To use a quote from one of his popular lithographs, ``A bend in the road is not the end of the road unless you fail to make the turn,'' and Anderson just about missed the turn.
What happened, according to both Anderson and Successories' new president, James Beltrame, was the company simply grew too fast.
Since 1989, sales rocketed from $4 million to a projected $55 million this year. Catalog sales account for 50 percent of revenues. The first retail store opened in a strip mall in Naperville, Ill., in 1991. Now there are 55 company stores and 45 franchises in about 15 states.

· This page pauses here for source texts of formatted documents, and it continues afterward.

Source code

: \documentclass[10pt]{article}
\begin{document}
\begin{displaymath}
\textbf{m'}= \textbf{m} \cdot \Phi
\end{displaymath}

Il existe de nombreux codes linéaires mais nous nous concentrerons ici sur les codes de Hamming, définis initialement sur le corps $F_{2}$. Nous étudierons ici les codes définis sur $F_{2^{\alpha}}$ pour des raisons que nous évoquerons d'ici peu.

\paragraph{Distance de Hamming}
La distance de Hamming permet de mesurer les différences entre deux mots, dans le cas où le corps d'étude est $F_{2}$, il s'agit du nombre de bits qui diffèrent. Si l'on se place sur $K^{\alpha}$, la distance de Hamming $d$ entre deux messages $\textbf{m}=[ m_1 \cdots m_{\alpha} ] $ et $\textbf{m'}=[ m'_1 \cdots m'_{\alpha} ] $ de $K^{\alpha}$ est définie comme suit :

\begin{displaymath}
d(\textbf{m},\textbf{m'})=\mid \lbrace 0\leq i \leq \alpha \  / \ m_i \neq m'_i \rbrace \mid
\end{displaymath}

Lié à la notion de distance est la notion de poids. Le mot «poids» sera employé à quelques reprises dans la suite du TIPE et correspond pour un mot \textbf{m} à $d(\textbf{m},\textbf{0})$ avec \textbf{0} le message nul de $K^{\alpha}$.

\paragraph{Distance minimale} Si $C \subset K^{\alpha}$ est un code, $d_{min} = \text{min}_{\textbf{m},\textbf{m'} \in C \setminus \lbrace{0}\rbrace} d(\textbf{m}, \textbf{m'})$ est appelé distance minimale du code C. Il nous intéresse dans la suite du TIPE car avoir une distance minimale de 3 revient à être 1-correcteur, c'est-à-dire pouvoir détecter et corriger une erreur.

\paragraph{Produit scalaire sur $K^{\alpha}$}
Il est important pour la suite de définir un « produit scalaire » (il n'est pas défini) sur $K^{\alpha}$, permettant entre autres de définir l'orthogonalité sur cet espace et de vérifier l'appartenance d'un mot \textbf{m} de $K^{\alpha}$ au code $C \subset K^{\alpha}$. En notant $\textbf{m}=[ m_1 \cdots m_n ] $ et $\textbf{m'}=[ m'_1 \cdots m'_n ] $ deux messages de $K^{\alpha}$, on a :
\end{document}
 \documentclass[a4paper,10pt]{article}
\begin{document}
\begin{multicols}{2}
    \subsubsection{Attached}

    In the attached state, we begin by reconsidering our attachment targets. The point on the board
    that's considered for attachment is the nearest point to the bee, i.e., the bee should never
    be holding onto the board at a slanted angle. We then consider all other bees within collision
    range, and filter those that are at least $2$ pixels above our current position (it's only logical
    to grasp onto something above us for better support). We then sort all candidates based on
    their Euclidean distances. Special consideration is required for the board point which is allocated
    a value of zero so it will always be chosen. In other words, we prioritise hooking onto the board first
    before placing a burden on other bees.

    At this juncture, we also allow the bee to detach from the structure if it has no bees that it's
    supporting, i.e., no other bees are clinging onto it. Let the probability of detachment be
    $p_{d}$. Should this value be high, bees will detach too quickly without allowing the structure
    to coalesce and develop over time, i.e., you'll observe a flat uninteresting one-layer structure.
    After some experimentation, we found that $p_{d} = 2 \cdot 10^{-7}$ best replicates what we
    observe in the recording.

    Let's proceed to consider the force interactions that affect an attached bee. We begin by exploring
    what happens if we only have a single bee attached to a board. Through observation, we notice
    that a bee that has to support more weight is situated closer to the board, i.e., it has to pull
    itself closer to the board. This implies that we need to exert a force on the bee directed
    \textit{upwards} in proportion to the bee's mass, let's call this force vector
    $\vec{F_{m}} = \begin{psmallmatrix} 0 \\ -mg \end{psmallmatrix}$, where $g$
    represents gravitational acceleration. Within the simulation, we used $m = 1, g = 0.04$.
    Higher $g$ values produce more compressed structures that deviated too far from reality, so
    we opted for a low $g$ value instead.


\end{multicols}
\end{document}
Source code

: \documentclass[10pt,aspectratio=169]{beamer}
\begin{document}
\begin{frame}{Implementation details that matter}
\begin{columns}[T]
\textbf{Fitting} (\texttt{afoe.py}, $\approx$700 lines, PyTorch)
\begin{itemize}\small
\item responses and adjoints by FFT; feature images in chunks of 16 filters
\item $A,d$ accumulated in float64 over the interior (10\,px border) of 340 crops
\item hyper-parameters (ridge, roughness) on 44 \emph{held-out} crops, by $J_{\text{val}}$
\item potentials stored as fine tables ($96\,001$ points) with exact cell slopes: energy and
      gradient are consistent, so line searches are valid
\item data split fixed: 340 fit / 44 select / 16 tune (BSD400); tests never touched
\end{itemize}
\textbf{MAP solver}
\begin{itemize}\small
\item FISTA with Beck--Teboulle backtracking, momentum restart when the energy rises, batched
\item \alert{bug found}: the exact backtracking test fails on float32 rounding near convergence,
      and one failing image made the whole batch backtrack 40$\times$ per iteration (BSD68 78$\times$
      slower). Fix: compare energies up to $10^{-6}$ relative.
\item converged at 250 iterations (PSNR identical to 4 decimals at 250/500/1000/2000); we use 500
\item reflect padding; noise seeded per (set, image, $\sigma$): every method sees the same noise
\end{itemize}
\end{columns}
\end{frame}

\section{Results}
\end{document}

Similarly, the physical structure grew like topsy, from 15,000 square feet in a Lombard business park to 130,000 square feet at seven different addresses in the complex. Inefficiencies compounded as products had to be transported from one location to another.
``Our growth outstripped our infrastructure,'' Anderson says. ``We couldn't control the growth we had set in motion ... our controls were out of whack.
``I knew we needed new professional management, but I'm loyal to a fault,'' he adds. ``I was trying to promote from within rather than bring in people who could take us to the next level. I was trying to change the oil while driving the car down the road.''
Enter Beltrame, who had spent several years as a vice president of Hyatt International, working in New York, and then earned a reputation as a turnaround specialist, first with Restaurant Associates Corp. in New York, and then RTO Inc., a Deerfield-based furniture-rental company. He was hired as chief operating officer in March 1995.
``But I didn't come in here to do a real turnaround,'' Beltrame says. ``Mac just said he had some problems. After about a month, I became aware that they had a lot more problems than he thought. Whereas they thought they were making a profit for the year, the fact was they had lost $7 million.
``The company was in bad straits,'' he says. ``There really wasn't much that wasn't broken. It had a great concept, great images, a great product line, but nothing was functioning.''
The catastrophe that pushed the company into severe losses was a new computerized system that was supposed to automate the system of fulfilling orders.
The system didn't work, and its failure came just as the 1994 holiday season was going into high gear. Sales were at an all-time high, but the deluge of orders had to be hand-picked from warehouse shelves.
``It was impossible to pick product efficiently,'' Beltrame says. ``It cost millions in lost sales.
``One of the things I said was, `Well, you people preach this [motivational] stuff, but it doesn't look like you're using it very well in your own business because you're going down the tubes.'''
One of the first things he did, Beltrame says, was put one of the company's original little black and white posters up on company walls. It says, ``Do it right the first time.''
Beltrame took over as president in June 1995. Anderson retained the position of chief executive officer.
``Mac basically does the product development - his greatest strength is his vision - and he handles shareholder relations,'' Beltrame says. ``I run the company day to day.''
Beltrame initially cut between 25 and 30 percent of the more than 300 office and manufacturing employees, replacing many of them with new personnel, including a new management team. A second restructuring occurred a couple of months ago, with about 30 additional layoffs.
Recently, the company began building a facility in Aurora, Ill., that will bring all operations under one roof by next spring and will save the company $400,000 to $500,000 a year in rent, Beltrame says.